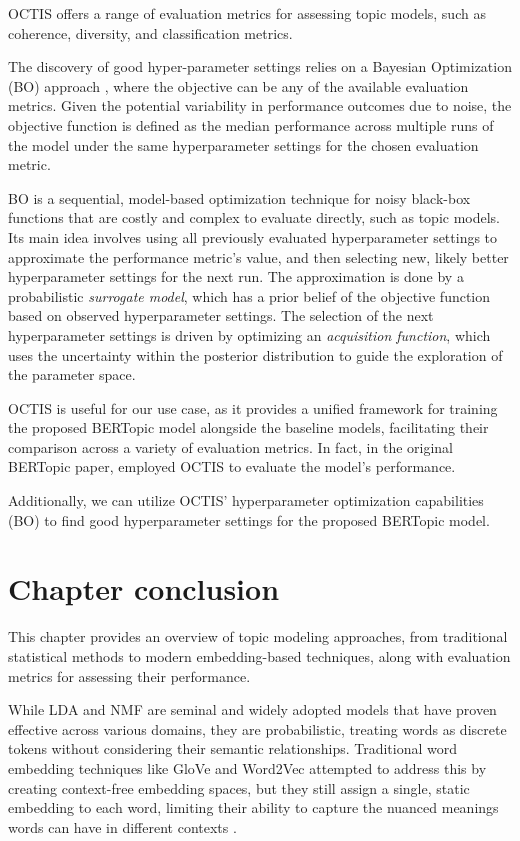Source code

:OCTIS offers a range of evaluation metrics for assessing topic models, such as coherence, diversity, and classification metrics.

The discovery of good hyper-parameter settings relies on a Bayesian Optimization (BO) approach \cite{archetti_bayesian_2019, galuzzi_hyperparameter_2020, snoek_practical_2012}, where the objective can be any of the available evaluation metrics. Given the potential variability in performance outcomes due to noise, the objective function is defined as the median performance across multiple runs of the model under the same hyperparameter settings for the chosen evaluation metric.

BO is a sequential, model-based optimization technique for noisy black-box functions that are costly and complex to evaluate directly, such as topic models. Its main idea involves using all previously evaluated hyperparameter settings to approximate the performance metric's value, and then selecting new, likely better hyperparameter settings for the next run. The approximation is done by a probabilistic \textit{surrogate model}, which has a prior belief of the objective function based on observed hyperparameter settings. The selection of the next hyperparameter settings is driven by optimizing an \textit{acquisition function}, which uses the uncertainty within the posterior distribution to guide the exploration of the parameter space.

OCTIS is useful for our use case, as it provides a unified framework for training the proposed BERTopic model alongside the baseline models, facilitating their comparison across a variety of evaluation metrics. In fact, in the original BERTopic paper, \citet{grootendorst_bertopic_2022} employed OCTIS to evaluate the model's performance.

Additionally, we can utilize OCTIS' hyperparameter optimization capabilities (BO) to find good hyperparameter settings for the proposed BERTopic model.

\section{Chapter conclusion}
\label{sec:chapter_conclusion_preliminaries}
This chapter provides an overview of topic modeling approaches, from traditional statistical methods to modern embedding-based techniques, along with evaluation metrics for assessing their performance.

While LDA \cite{blei_latent_2001} and NMF \cite{shahnaz_document_2006, kasiviswanathan_emerging_2011, yan_learning_2013} are seminal and widely adopted models that have proven effective across various domains, they are probabilistic, treating words as discrete tokens without considering their semantic relationships. Traditional word embedding techniques like GloVe \cite{pennington_glove_2014} and Word2Vec \cite{mikolov_efficient_2013} attempted to address this by creating context-free embedding spaces, but they still assign a single, static embedding to each word, limiting their ability to capture the nuanced meanings words can have in different contexts \cite{thompson_topic_2020}.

• **Exercise**: Verbatim transcription needed, from the opening line of the entries above through the line containing "and classification metrics."; pictures do not belong in it.

• **Your solution**:
Source code

:OCTIS offers a range of evaluation metrics for assessing topic models, such as coherence, diversity, and classification metrics.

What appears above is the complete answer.